== Data to examine

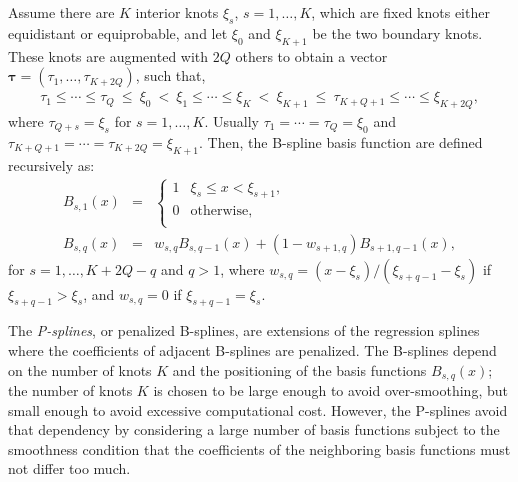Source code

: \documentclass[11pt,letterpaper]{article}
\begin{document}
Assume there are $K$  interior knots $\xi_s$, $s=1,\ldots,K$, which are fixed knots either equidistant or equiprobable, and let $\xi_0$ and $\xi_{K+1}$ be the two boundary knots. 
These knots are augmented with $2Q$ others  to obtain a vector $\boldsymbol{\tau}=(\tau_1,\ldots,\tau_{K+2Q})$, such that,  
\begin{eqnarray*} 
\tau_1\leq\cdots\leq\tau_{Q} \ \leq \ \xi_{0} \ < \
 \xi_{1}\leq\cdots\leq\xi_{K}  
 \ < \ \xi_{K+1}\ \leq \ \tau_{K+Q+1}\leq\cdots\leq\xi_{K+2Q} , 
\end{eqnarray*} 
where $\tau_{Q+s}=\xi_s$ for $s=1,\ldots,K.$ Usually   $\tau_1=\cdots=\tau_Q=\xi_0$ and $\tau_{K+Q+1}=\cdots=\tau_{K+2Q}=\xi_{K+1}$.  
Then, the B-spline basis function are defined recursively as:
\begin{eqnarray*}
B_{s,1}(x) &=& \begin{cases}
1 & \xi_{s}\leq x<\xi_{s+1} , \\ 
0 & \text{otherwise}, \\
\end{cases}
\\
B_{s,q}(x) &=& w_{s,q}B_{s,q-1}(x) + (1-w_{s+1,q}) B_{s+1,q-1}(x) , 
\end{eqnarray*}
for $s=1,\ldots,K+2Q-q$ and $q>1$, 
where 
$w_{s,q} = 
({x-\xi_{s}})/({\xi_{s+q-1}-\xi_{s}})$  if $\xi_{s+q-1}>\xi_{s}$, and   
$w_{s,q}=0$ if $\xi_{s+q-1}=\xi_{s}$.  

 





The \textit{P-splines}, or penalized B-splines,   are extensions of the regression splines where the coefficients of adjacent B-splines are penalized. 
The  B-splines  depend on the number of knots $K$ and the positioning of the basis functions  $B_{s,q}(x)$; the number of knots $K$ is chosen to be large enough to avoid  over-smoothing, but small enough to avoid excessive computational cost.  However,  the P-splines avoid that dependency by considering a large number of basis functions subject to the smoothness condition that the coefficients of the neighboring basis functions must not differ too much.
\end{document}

====
== Data to examine

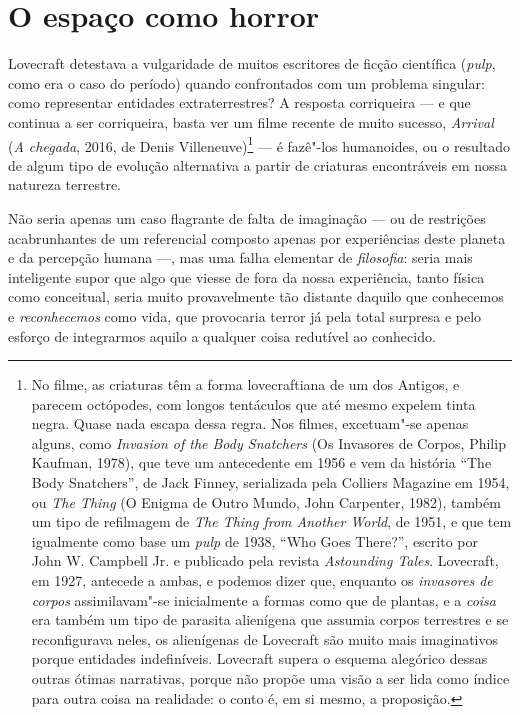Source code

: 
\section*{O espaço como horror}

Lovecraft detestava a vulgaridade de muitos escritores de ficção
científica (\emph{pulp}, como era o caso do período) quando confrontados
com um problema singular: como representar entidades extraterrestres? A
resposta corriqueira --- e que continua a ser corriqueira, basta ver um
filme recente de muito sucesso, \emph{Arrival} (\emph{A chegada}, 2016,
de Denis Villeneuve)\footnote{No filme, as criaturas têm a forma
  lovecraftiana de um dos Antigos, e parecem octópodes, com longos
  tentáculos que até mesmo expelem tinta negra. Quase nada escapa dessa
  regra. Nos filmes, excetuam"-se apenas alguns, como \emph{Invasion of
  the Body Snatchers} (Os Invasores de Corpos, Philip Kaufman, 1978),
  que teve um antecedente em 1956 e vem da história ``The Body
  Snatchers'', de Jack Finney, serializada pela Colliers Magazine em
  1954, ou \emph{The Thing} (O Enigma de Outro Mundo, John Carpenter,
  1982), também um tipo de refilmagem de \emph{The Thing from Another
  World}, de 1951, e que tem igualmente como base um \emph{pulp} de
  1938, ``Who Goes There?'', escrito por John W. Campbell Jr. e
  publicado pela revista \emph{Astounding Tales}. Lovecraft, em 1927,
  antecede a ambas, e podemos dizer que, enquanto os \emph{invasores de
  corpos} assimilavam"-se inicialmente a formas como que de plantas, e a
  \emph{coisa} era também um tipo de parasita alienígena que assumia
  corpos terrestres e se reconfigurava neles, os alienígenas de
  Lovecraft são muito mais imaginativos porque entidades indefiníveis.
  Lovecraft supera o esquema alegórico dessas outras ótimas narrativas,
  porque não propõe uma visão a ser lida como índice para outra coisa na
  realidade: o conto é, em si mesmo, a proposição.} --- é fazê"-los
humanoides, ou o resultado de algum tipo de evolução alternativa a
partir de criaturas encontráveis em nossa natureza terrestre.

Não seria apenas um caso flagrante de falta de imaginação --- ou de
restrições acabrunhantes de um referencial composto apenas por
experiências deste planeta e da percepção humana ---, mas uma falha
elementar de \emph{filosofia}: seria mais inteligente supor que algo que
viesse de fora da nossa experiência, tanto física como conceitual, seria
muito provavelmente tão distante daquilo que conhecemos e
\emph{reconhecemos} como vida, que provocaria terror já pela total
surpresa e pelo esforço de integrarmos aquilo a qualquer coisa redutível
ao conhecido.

====

Task description: Beginning with the line containing "antecede a ambas, e" and ending with the line containing "ao conhecido.", extract those lines exactly from the listing above, and only those.

Response to this task:
  antecede a ambas, e podemos dizer que, enquanto os \emph{invasores de
  corpos} assimilavam"-se inicialmente a formas como que de plantas, e a
  \emph{coisa} era também um tipo de parasita alienígena que assumia
  corpos terrestres e se reconfigurava neles, os alienígenas de
  Lovecraft são muito mais imaginativos porque entidades indefiníveis.
  Lovecraft supera o esquema alegórico dessas outras ótimas narrativas,
  porque não propõe uma visão a ser lida como índice para outra coisa na
  realidade: o conto é, em si mesmo, a proposição.} --- é fazê"-los
humanoides, ou o resultado de algum tipo de evolução alternativa a
partir de criaturas encontráveis em nossa natureza terrestre.

Não seria apenas um caso flagrante de falta de imaginação --- ou de
restrições acabrunhantes de um referencial composto apenas por
experiências deste planeta e da percepção humana ---, mas uma falha
elementar de \emph{filosofia}: seria mais inteligente supor que algo que
viesse de fora da nossa experiência, tanto física como conceitual, seria
muito provavelmente tão distante daquilo que conhecemos e
\emph{reconhecemos} como vida, que provocaria terror já pela total
surpresa e pelo esforço de integrarmos aquilo a qualquer coisa redutível
ao conhecido.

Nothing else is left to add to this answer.